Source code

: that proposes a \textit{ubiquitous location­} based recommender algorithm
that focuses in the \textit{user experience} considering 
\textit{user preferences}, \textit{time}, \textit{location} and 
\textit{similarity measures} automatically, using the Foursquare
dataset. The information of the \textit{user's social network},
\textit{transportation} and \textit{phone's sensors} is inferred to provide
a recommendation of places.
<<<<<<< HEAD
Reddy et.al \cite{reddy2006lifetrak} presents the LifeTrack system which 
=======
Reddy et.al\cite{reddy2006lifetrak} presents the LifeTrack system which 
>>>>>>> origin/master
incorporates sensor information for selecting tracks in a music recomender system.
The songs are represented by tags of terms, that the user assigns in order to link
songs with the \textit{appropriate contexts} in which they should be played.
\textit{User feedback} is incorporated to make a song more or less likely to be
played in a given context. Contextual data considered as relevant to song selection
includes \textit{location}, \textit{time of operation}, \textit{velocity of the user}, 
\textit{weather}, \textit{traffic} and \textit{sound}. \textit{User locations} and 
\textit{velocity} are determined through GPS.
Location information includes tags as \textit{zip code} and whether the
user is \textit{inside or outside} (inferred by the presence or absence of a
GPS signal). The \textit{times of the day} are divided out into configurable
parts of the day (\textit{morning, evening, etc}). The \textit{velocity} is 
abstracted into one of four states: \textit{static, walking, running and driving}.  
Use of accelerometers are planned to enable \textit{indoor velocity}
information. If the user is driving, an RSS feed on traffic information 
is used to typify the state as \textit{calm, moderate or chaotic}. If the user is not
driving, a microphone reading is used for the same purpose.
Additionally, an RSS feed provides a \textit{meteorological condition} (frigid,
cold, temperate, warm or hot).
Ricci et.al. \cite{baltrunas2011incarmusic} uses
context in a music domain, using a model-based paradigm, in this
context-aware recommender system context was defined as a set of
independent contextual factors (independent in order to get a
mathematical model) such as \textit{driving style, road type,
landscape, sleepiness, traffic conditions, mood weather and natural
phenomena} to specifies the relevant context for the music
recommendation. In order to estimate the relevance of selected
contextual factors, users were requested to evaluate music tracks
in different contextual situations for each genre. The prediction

--

**PROBLEM REQUIREMENTS**. Show all of the lines above in which "tracks" is present.

**REPLY TO THE EXERCISE**.
incorporates sensor information for selecting tracks in a music recomender system.
contextual factors, users were requested to evaluate music tracks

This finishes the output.